# Why are people getting really offensive when talking about investment ?



## 307169 (May 24, 2015)

I personally do not understand why are people feel offended when they are talking about investment. A good investment is an investment that have above average return and low volatility for an extended period of time, *where the particular tool(s) used are irrelevant*. Why would members resort to personal attack on something so simple??


----------



## AltaRed (Jun 8, 2009)

As in for example? I don't recall many over-the-top discussions.

Discussions can get a bit heated when someone suggests something totally unsuitable for an individual in a specific situation but that is the value of discussion.


----------



## MrMatt (Dec 21, 2011)

Johnny_kar said:


> I personally do not understand why are people feel offended when they are talking about investment. A good investment is an investment that have above average return and low volatility for an extended period of time, *where the particular tool(s) used are irrelevant*. Why would members resort to personal attack on something so simple??


Need an example, but some tools are stupid.

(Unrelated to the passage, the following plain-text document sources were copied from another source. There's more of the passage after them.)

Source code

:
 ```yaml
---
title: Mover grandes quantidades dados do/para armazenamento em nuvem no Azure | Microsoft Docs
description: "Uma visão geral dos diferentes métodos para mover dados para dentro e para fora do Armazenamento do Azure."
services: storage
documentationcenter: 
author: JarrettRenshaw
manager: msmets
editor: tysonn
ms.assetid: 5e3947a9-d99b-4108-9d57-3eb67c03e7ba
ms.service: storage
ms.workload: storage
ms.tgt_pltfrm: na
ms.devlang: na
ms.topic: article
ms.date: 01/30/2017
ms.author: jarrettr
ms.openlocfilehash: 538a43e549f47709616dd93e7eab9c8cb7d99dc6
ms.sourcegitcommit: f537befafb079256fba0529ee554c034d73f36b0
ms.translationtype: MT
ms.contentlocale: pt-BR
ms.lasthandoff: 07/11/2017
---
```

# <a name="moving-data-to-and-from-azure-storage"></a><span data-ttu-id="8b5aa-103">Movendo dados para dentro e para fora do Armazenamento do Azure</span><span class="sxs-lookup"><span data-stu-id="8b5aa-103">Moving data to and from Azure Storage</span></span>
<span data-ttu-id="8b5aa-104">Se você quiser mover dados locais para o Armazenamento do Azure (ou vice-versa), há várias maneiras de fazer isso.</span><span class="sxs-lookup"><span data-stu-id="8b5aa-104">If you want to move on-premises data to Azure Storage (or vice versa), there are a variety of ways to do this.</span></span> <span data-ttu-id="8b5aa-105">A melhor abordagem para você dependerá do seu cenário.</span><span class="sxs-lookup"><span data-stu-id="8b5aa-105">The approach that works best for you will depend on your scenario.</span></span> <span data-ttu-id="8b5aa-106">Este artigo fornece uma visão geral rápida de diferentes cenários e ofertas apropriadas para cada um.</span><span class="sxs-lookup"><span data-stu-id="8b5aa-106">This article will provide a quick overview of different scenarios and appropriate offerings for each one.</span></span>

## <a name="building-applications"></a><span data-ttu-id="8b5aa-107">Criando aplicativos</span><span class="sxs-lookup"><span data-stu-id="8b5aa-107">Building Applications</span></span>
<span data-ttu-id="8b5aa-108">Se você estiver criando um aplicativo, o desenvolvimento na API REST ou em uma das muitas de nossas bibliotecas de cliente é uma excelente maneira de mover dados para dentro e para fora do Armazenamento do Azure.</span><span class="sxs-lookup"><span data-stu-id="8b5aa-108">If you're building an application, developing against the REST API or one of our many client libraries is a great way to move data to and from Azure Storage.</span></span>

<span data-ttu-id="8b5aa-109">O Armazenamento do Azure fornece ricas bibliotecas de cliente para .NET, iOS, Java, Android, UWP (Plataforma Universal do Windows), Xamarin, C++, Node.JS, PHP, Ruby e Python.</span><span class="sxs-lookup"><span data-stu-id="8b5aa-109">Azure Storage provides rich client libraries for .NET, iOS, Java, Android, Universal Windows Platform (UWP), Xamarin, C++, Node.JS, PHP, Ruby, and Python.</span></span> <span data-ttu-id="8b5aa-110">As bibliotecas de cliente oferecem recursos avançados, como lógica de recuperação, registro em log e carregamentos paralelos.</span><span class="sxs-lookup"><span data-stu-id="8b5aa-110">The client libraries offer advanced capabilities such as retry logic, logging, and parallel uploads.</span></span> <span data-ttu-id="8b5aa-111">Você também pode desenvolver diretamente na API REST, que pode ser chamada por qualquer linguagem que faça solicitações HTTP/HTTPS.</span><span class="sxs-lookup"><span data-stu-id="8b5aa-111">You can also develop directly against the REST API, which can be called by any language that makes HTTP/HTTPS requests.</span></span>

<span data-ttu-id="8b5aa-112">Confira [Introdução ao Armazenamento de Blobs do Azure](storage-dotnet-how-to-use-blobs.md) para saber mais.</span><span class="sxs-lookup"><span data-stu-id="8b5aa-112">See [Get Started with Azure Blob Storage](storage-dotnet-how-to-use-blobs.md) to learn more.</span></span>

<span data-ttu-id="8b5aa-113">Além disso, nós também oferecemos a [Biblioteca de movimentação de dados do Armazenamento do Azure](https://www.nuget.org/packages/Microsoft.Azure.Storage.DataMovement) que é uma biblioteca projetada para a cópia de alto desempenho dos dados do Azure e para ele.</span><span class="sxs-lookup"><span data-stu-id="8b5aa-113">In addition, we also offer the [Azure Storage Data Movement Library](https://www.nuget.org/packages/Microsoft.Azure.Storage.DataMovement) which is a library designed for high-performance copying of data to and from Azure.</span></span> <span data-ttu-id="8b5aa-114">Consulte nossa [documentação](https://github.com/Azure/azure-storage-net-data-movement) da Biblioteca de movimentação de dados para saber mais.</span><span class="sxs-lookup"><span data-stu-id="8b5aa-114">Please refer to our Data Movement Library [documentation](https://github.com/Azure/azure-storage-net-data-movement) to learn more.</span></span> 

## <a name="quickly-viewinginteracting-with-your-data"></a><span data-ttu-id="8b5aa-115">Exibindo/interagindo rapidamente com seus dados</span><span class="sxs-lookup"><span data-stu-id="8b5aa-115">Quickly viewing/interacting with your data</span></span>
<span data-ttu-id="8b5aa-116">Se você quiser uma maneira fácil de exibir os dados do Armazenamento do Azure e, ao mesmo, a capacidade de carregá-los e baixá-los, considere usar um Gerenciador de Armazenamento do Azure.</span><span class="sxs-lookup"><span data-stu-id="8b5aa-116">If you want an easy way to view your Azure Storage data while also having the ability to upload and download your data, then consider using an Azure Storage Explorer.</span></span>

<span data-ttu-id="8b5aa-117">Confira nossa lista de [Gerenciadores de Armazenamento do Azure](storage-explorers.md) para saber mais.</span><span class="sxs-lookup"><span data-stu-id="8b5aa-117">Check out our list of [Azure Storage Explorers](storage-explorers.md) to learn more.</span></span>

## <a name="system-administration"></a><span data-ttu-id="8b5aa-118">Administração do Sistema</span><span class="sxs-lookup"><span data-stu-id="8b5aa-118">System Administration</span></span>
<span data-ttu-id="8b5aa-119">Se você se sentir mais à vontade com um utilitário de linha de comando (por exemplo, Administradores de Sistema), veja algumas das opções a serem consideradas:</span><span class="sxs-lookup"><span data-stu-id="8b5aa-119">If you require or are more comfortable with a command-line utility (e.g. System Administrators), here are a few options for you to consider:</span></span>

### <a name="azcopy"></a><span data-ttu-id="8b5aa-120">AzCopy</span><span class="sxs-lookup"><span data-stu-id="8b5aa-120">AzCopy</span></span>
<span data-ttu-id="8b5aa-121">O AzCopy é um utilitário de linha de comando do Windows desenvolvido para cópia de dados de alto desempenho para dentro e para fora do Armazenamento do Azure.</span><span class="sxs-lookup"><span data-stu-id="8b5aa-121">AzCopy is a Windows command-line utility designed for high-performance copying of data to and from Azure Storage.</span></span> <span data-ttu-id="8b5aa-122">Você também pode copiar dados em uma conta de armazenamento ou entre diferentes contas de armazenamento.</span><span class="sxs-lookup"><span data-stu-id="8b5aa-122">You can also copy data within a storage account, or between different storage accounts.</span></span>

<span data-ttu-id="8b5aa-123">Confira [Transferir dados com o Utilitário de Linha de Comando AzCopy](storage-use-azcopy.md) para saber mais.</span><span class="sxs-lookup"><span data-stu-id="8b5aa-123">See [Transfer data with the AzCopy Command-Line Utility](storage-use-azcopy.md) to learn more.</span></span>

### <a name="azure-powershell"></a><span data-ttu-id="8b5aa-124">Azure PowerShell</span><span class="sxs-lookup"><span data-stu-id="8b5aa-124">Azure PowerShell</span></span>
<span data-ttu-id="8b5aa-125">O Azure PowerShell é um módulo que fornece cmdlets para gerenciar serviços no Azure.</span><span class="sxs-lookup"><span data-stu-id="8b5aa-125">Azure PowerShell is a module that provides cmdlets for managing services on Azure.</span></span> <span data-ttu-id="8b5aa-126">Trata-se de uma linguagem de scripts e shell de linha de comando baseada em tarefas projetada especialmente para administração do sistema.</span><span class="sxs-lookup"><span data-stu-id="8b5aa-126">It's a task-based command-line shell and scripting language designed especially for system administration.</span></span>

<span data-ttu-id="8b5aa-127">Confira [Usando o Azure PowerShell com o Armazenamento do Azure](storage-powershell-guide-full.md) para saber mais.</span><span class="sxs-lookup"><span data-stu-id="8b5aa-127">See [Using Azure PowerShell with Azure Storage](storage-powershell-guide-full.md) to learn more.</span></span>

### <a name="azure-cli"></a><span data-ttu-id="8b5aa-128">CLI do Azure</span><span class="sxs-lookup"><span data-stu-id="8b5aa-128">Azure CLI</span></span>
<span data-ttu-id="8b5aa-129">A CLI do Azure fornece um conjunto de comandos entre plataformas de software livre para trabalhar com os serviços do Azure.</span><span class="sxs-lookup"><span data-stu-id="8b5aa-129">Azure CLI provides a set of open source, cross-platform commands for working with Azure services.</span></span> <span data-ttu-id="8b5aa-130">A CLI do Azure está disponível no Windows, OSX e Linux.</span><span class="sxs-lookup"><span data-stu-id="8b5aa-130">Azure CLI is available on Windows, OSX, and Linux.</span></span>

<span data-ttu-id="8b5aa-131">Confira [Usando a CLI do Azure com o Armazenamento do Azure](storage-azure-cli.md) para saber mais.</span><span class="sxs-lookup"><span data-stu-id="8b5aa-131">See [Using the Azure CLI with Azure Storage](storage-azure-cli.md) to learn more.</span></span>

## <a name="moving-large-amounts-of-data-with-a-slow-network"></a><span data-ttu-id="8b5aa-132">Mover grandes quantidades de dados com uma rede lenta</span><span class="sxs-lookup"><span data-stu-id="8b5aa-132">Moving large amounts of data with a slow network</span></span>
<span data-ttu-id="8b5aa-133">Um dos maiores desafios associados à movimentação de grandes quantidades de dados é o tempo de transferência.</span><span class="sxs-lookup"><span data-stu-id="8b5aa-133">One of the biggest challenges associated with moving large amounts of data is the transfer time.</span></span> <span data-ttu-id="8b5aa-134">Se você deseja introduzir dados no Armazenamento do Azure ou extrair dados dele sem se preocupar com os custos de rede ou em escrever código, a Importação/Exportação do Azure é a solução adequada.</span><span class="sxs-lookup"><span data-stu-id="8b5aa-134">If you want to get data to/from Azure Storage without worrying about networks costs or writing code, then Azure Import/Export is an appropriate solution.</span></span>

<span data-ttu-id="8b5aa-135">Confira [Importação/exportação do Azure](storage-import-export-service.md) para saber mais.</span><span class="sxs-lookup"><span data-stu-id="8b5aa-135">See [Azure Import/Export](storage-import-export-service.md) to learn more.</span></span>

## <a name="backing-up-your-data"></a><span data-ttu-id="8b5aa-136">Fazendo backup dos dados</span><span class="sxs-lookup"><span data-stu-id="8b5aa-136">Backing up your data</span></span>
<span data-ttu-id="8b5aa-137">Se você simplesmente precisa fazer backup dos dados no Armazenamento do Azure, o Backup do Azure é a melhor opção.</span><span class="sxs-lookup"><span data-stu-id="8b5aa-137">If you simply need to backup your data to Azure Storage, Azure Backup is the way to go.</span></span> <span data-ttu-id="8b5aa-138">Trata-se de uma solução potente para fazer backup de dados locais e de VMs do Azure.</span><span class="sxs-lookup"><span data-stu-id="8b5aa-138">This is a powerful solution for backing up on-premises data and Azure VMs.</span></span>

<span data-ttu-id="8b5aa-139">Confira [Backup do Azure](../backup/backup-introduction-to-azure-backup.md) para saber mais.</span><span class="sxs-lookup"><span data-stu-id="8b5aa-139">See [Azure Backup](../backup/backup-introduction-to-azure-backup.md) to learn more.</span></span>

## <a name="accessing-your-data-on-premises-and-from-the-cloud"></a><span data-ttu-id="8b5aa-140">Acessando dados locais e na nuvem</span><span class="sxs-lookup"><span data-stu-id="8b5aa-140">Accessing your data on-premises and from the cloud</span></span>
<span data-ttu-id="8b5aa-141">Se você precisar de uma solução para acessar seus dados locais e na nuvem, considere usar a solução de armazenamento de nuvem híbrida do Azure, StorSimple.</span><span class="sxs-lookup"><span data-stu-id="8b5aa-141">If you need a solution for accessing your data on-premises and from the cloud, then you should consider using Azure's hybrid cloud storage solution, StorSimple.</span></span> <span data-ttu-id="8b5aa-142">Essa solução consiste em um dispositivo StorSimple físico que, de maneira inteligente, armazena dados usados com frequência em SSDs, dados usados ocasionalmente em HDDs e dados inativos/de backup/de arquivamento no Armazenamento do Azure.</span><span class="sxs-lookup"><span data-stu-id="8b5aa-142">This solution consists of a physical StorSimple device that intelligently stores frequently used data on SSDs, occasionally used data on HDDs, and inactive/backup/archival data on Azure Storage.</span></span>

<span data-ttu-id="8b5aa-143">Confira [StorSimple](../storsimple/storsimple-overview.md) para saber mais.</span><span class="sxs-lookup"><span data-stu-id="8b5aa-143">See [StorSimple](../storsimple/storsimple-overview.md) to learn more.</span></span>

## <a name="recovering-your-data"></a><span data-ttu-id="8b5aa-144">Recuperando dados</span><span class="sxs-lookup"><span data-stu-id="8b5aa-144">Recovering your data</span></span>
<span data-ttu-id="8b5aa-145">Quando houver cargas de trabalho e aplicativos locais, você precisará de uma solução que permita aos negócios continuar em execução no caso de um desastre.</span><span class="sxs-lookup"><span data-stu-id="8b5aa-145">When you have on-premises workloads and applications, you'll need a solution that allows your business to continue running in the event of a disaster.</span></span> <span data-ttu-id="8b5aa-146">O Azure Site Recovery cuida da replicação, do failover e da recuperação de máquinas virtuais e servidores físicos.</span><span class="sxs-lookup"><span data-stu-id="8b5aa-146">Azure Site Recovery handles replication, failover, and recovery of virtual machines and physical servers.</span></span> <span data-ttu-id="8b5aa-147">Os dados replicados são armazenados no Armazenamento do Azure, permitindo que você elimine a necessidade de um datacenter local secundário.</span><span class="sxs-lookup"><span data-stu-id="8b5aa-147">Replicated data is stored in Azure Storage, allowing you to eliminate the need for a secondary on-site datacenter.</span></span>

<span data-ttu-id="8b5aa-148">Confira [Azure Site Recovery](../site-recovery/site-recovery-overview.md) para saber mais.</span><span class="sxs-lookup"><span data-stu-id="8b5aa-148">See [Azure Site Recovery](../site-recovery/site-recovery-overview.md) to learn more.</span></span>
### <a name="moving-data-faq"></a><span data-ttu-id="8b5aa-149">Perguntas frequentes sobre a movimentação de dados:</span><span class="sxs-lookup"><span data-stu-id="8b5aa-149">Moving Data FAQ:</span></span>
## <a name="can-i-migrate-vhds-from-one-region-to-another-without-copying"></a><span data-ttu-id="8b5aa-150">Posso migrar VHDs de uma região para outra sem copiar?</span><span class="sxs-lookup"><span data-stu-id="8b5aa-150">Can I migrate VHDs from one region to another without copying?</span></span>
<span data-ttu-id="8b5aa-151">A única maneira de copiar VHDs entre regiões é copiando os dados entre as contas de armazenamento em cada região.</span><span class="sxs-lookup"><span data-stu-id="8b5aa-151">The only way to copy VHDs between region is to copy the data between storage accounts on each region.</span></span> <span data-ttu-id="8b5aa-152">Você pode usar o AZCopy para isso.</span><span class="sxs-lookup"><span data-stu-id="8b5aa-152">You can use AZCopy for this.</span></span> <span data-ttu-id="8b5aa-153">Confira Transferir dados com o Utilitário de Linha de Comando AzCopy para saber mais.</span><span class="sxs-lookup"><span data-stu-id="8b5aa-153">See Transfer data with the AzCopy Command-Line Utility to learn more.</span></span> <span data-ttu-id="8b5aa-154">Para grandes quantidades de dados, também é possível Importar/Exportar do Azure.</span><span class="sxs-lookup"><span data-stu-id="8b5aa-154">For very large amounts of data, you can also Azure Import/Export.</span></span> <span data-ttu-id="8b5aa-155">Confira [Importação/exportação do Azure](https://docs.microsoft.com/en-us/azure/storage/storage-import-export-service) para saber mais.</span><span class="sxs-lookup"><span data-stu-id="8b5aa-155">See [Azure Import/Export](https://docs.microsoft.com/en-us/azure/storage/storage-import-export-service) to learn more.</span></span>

For example throwing darts at a list of stocks isn't a very good system (IMO)


----------



## Spudd (Oct 11, 2011)

The only real personal attack I can recall is from Rich Day to me when I dissed his penny stocks.


----------



## Rusty O'Toole (Feb 1, 2012)

Some people have fixed ideas on what works and what doesn't because they know what doesn't work for them. If they knew more about successful investors they would know that every one has an approach that fits their beliefs and personality and no two are alike. I have even heard of successful traders who use Elliot waves and astrology. Today nothing would surprise me.
I happen to like the technical approach and it works for me but I know some good investors like Warren Buffet don't think it works at all, even though they must have heard of Jesse Livermore, Jack Dreyfus, Sir John Templeton, the Turtle Traders and others who made millions as technical traders.
But, some people get very agitated and upset when you challenge their world view. It's human nature.


----------



## Rusty O'Toole (Feb 1, 2012)

MrMatt said:


> Need an example, but some tools are stupid.
> 
> For example throwing darts at a list of stocks isn't a very good system (IMO)


Not a real good example, I have seen experiments where they had a monkey throw darts at the stock listings out of a newspaper compared to the recommendations of a stock broker or other expert. The monkey usually won. Reason being that a random selection of stocks has a better chance of gaining over the short term, than market favorites that have already gone up a bunch.








Any Monkey Can Beat The Market


Give a monkey enough darts and they’ll beat the market. So says a draft article by Research Affiliates highlighting the simulated results of 100 monkeys throwing darts at the stock pages in a newspaper. The average monkey outperformed the index by an average of 1.7 percent per year since 1964. [...]




www.forbes.com


----------



## kcowan (Jul 1, 2010)

Too many participants can get caught up on winning an argument!


----------



## ian (Jun 18, 2016)

Some people tend to overthink their investment strategies and transpose this onto to others regardless of the situation.

Depending on age, experience, and willingness to manage their investments, KISS may be the right approach for many people. Then it comes down to the appropriate fund, track record, allocation, and MER.

Not to mention different demographics, different risk tolerances, different personal and financial situations.


----------



## AltaRed (Jun 8, 2009)

kcowan said:


> Too many participants can get caught up on winning an argument!


Probably the key contributor of all of which many of us are guilty of.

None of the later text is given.